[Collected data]
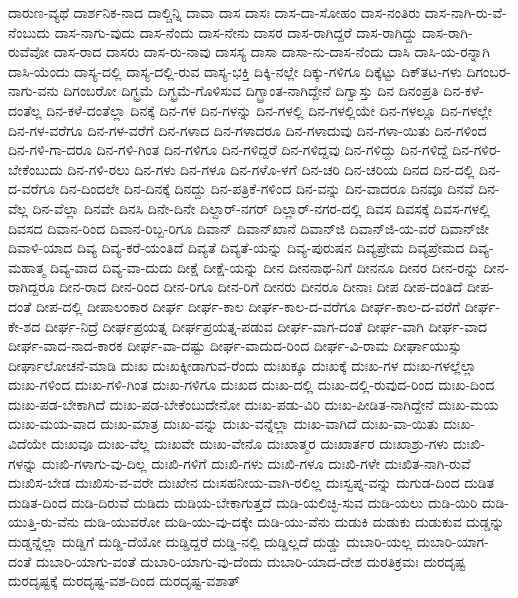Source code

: {ದಾರುಣ-ವ್ಯಥೆ
ದಾರ್ಶನಿಕ-ನಾದ
ದಾಲ್ಚಿನ್ನಿ
ದಾವಾ
ದಾಸ
ದಾಸಃ
ದಾಸ-ದಾ-ಸೋಹಂ
ದಾಸ-ನಂತಿರು
ದಾಸ-ನಾಗಿ-ರು-ವೆ-ನೆಂಬುದು
ದಾಸ-ನಾಗು-ವುದು
ದಾಸ-ನೆಂದು
ದಾಸ-ನೇನು
ದಾಸರ
ದಾಸ-ರಾಗಿದ್ದರೆ
ದಾಸ-ರಾಗಿದ್ದು
ದಾಸ-ರಾಗಿ-ರುವೆವೋ
ದಾಸ-ರಾದ
ದಾಸರು
ದಾಸ-ರು-ನಾವು
ದಾಸಸ್ಯ
ದಾಸಾ
ದಾಸಾ-ನು-ದಾಸ-ನೆಂದು
ದಾಸಿ
ದಾಸಿ-ಯ-ರನ್ನಾಗಿ
ದಾಸಿ-ಯೆಂದು
ದಾಸ್ಯ-ದಲ್ಲಿ
ದಾಸ್ಯ-ದಲ್ಲಿ-ರುವ
ದಾಸ್ಯ-ಭಕ್ತಿ
ದಿಕ್ಕಿ-ನಲ್ಲೇ
ದಿಕ್ಕು-ಗಳಿಗೂ
ದಿಕ್ಕೆಟ್ಟು
ದಿಕ್‌ತಟ-ಗಳು
ದಿಗಂಬರ-ನಾಗು-ವನು
ದಿಗಂಬರೋ
ದಿಗ್ಭ್ರಮೆ
ದಿಗ್ಭ್ರಮೆ-ಗೊಳಿಸುವ
ದಿಗ್ಭ್ರಾಂತ-ನಾಗಿದ್ದೇನೆ
ದಿಗ್ವಾಸ್ತು
ದಿನ
ದಿನಂಪ್ರತಿ
ದಿನ-ಕಳೆ-ದಂತೆಲ್ಲ
ದಿನ-ಕಳೆ-ದಂತೆಲ್ಲಾ
ದಿನಕ್ಕೆ
ದಿನ-ಗಳ
ದಿನ-ಗಳನ್ನು
ದಿನ-ಗಳಲ್ಲಿ
ದಿನ-ಗಳಲ್ಲಿಯೇ
ದಿನ-ಗಳಲ್ಲೂ
ದಿನ-ಗಳಲ್ಲೇ
ದಿನ-ಗಳ-ವರೆಗೂ
ದಿನ-ಗಳ-ವರೆಗೆ
ದಿನ-ಗಳಾದ
ದಿನ-ಗಳಾದರೂ
ದಿನ-ಗಳಾದುವು
ದಿನ-ಗಳಾ-ಯಿತು
ದಿನ-ಗಳಿಂದ
ದಿನ-ಗಳಿ-ಗಾ-ದರೂ
ದಿನ-ಗಳಿ-ಗಿಂತ
ದಿನ-ಗಳಿಗೂ
ದಿನ-ಗಳಿದ್ದರೆ
ದಿನ-ಗಳಿದ್ದವು
ದಿನ-ಗಳಿದ್ದು
ದಿನ-ಗಳಿದ್ದೆ
ದಿನ-ಗಳಿರ-ಬೇಕೆಂಬುದು
ದಿನ-ಗಳಿ-ರಲು
ದಿನ-ಗಳು
ದಿನ-ಗಳೂ
ದಿನ-ಗಳೊ-ಳಗೆ
ದಿನ-ಚರಿ
ದಿನ-ಚರಿಯ
ದಿನದ
ದಿನ-ದಲ್ಲಿ
ದಿನ-ದ-ವರೆಗೂ
ದಿನ-ದಿಂದಲೇ
ದಿನ-ದಿನಕ್ಕೆ
ದಿನದ್ದು
ದಿನ-ಪತ್ರಿಕೆ-ಗಳಿಂದ
ದಿನ-ವನ್ನು
ದಿನ-ವಾದರೂ
ದಿನವೂ
ದಿನವೆ
ದಿನ-ವೆಲ್ಲ
ದಿನ-ವೆಲ್ಲಾ
ದಿನವೇ
ದಿನಸಿ
ದಿನೇ-ದಿನೇ
ದಿಲ್ದಾರ್‌-ನಗರ್
ದಿಲ್ಲಾರ್‌-ನಗರ-ದಲ್ಲಿ
ದಿವಸ
ದಿವಸಕ್ಕೆ
ದಿವಸ-ಗಳಲ್ಲಿ
ದಿವಸದ
ದಿವಾನ-ರಿಂದ
ದಿವಾನ-ರಿಬ್ಬ-ರಿಗೂ
ದಿವಾನ್
ದಿವಾನ್‌ಖಾನೆ
ದಿವಾನ್‌ಜಿ
ದಿವಾನ್‌ಜಿ-ಯ-ವರೆ
ದಿವಾನ್‌ಜೀ
ದಿವಾಳಿ-ಯಾದ
ದಿವ್ಯ
ದಿವ್ಯ-ಕರೆ-ಯಂತಿದೆ
ದಿವ್ಯತೆ
ದಿವ್ಯತೆ-ಯನ್ನು
ದಿವ್ಯ-ಪುರುಷನ
ದಿವ್ಯಪ್ರೇಮ
ದಿವ್ಯಪ್ರೇಮದ
ದಿವ್ಯ-ಮಹಾತ್ಮ
ದಿವ್ಯ-ವಾದ
ದಿವ್ಯ-ವಾ-ದುದು
ದೀಕ್ಷೆ
ದೀಕ್ಷೆ-ಯನ್ನು
ದೀನ
ದೀನನಾಥ-ನಿಗೆ
ದೀನನೂ
ದೀನರ
ದೀನ-ರನ್ನು
ದೀನ-ರಾಗಿದ್ದರೂ
ದೀನ-ರಾದ
ದೀನ-ರಿಂದ
ದೀನ-ರಿಗೂ
ದೀನ-ರಿಗೆ
ದೀನರು
ದೀನರೂ
ದೀನಾಃ
ದೀಪ
ದೀಪ-ದಂತಿದೆ
ದೀಪ-ದಂತೆ
ದೀಪ-ದಲ್ಲಿ
ದೀಪಾಲಂಕಾರ
ದೀರ್ಘ
ದೀರ್ಘ-ಕಾಲ
ದೀರ್ಘ-ಕಾಲ-ದ-ವರೆಗೂ
ದೀರ್ಘ-ಕಾಲ-ದ-ವರೆಗೆ
ದೀರ್ಘ-ಕೇ-ಶದ
ದೀರ್ಘ-ನಿದ್ರೆ
ದೀರ್ಘಪ್ರಯತ್ನ
ದೀರ್ಘಪ್ರಯತ್ನ-ಪಡುವ
ದೀರ್ಘ-ವಾಗ-ದಂತೆ
ದೀರ್ಘ-ವಾಗಿ
ದೀರ್ಘ-ವಾದ
ದೀರ್ಘ-ವಾದ-ನಾದ-ಕಾರಕ
ದೀರ್ಘ-ವಾ-ದಷ್ಟು
ದೀರ್ಘ-ವಾದುದ-ರಿಂದ
ದೀರ್ಘ-ವಿ-ರಾಮ
ದೀರ್ಘಾಯುಸ್ಸು
ದೀರ್ಘಾಲೋಚನೆ-ಮಾಡಿ
ದುಃಖ
ದುಃಖಕ್ಕೀಡಾಗುವ-ರೆಂದು
ದುಃಖಕ್ಕೂ
ದುಃಖಕ್ಕೆ
ದುಃಖ-ಗಳ
ದುಃಖ-ಗಳಲ್ಲೆಲ್ಲಾ
ದುಃಖ-ಗಳಿಂದ
ದುಃಖ-ಗಳಿ-ಗಿಂತ
ದುಃಖ-ಗಳಿಗೂ
ದುಃಖದ
ದುಃಖ-ದಲ್ಲಿ
ದುಃಖ-ದಲ್ಲಿ-ರುವುದ-ರಿಂದ
ದುಃಖ-ದಿಂದ
ದುಃಖ-ಪಡ-ಬೇಕಾಗಿದೆ
ದುಃಖ-ಪಡ-ಬೇಕೆಂಬುದೇನೋ
ದುಃಖ-ಪಡು-ವಿರಿ
ದುಃಖ-ಪೀಡಿತ-ನಾಗಿದ್ದೇನೆ
ದುಃಖ-ಮಯ
ದುಃಖ-ಮಯ-ವಾದ
ದುಃಖ-ಮಾತ್ರ
ದುಃಖ-ವನ್ನು
ದುಃಖ-ವನ್ನೆಲ್ಲಾ
ದುಃಖ-ವಾಗಿದೆ
ದುಃಖ-ವಾ-ಯಿತು
ದುಃಖ-ವಿದೆಯೇ
ದುಃಖವೂ
ದುಃಖ-ವೆಲ್ಲ
ದುಃಖವೇ
ದುಃಖ-ವೇನೊ
ದುಃಖಾತ್ಮರ
ದುಃಖಾರ್ತರ
ದುಃಖಾಶ್ರು-ಗಳು
ದುಃಖಿ-ಗಳನ್ನು
ದುಃಖಿ-ಗಳಾಗು-ವು-ದಿಲ್ಲ
ದುಃಖಿ-ಗಳಿಗೆ
ದುಃಖಿ-ಗಳು
ದುಃಖಿ-ಗಳೂ
ದುಃಖಿ-ಗಳೇ
ದುಃಖಿತ-ನಾಗಿ-ರುವೆ
ದುಃಖಿಸ-ಬೇಡ
ದುಃಖಿಸು-ವ-ವರೇ
ದುಃಖೇನ
ದುಃಸಹನೀಯ-ವಾಗಿ-ರಲಿಲ್ಲ
ದುಃಸ್ವಪ್ನ-ವನ್ನು
ದುಗುಡ-ದಿಂದ
ದುಡಿತ
ದುಡಿತ-ದಿಂದ
ದುಡಿ-ದಿರುವೆ
ದುಡಿದು
ದುಡಿಯ-ಬೇಕಾಗುತ್ತದೆ
ದುಡಿ-ಯಲಿಚ್ಛಿ-ಸುವ
ದುಡಿ-ಯಲು
ದುಡಿ-ಯಿರಿ
ದುಡಿ-ಯುತ್ತಿ-ರು-ವೆನು
ದುಡಿ-ಯುವರೋ
ದುಡಿ-ಯು-ವು-ದಕ್ಕೇ
ದುಡಿ-ಯು-ವೆನು
ದುಡುಕಿ
ದುಡುಕು
ದುಡುಕುವ
ದುಡ್ಡನ್ನು
ದುಡ್ಡನ್ನೆಲ್ಲಾ
ದುಡ್ಡಿಗೆ
ದುಡ್ಡಿ-ದೆಯೋ
ದುಡ್ಡಿದ್ದರೆ
ದುಡ್ಡಿ-ನಲ್ಲಿ
ದುಡ್ಡಿಲ್ಲದೆ
ದುಡ್ಡು
ದುಬಾರಿ-ಯಲ್ಲ
ದುಬಾರಿ-ಯಾಗ-ದಂತೆ
ದುಬಾರಿ-ಯಾಗು-ವಂತೆ
ದುಬಾರಿ-ಯಾಗು-ವು-ದೆಂದು
ದುಬಾರಿ-ಯಾದ-ದೇಶ
ದುರತಿಕ್ರಮಃ
ದುರದೃಷ್ಟ
ದುರದೃಷ್ಟಕ್ಕೆ
ದುರದೃಷ್ಟ-ವಶ-ದಿಂದ
ದುರದೃಷ್ಟ-ವಶಾತ್
}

- [WHAT IS REQUIRED]: Copy word for word each line of the data above, from the first through the one containing "ದಿನ-ಗಳಿ-ಗಾ-ದರೂ", and include no pictures.

- [TASK ANSWER]:
Source code

: {ದಾರುಣ-ವ್ಯಥೆ
ದಾರ್ಶನಿಕ-ನಾದ
ದಾಲ್ಚಿನ್ನಿ
ದಾವಾ
ದಾಸ
ದಾಸಃ
ದಾಸ-ದಾ-ಸೋಹಂ
ದಾಸ-ನಂತಿರು
ದಾಸ-ನಾಗಿ-ರು-ವೆ-ನೆಂಬುದು
ದಾಸ-ನಾಗು-ವುದು
ದಾಸ-ನೆಂದು
ದಾಸ-ನೇನು
ದಾಸರ
ದಾಸ-ರಾಗಿದ್ದರೆ
ದಾಸ-ರಾಗಿದ್ದು
ದಾಸ-ರಾಗಿ-ರುವೆವೋ
ದಾಸ-ರಾದ
ದಾಸರು
ದಾಸ-ರು-ನಾವು
ದಾಸಸ್ಯ
ದಾಸಾ
ದಾಸಾ-ನು-ದಾಸ-ನೆಂದು
ದಾಸಿ
ದಾಸಿ-ಯ-ರನ್ನಾಗಿ
ದಾಸಿ-ಯೆಂದು
ದಾಸ್ಯ-ದಲ್ಲಿ
ದಾಸ್ಯ-ದಲ್ಲಿ-ರುವ
ದಾಸ್ಯ-ಭಕ್ತಿ
ದಿಕ್ಕಿ-ನಲ್ಲೇ
ದಿಕ್ಕು-ಗಳಿಗೂ
ದಿಕ್ಕೆಟ್ಟು
ದಿಕ್‌ತಟ-ಗಳು
ದಿಗಂಬರ-ನಾಗು-ವನು
ದಿಗಂಬರೋ
ದಿಗ್ಭ್ರಮೆ
ದಿಗ್ಭ್ರಮೆ-ಗೊಳಿಸುವ
ದಿಗ್ಭ್ರಾಂತ-ನಾಗಿದ್ದೇನೆ
ದಿಗ್ವಾಸ್ತು
ದಿನ
ದಿನಂಪ್ರತಿ
ದಿನ-ಕಳೆ-ದಂತೆಲ್ಲ
ದಿನ-ಕಳೆ-ದಂತೆಲ್ಲಾ
ದಿನಕ್ಕೆ
ದಿನ-ಗಳ
ದಿನ-ಗಳನ್ನು
ದಿನ-ಗಳಲ್ಲಿ
ದಿನ-ಗಳಲ್ಲಿಯೇ
ದಿನ-ಗಳಲ್ಲೂ
ದಿನ-ಗಳಲ್ಲೇ
ದಿನ-ಗಳ-ವರೆಗೂ
ದಿನ-ಗಳ-ವರೆಗೆ
ದಿನ-ಗಳಾದ
ದಿನ-ಗಳಾದರೂ
ದಿನ-ಗಳಾದುವು
ದಿನ-ಗಳಾ-ಯಿತು
ದಿನ-ಗಳಿಂದ
ದಿನ-ಗಳಿ-ಗಾ-ದರೂ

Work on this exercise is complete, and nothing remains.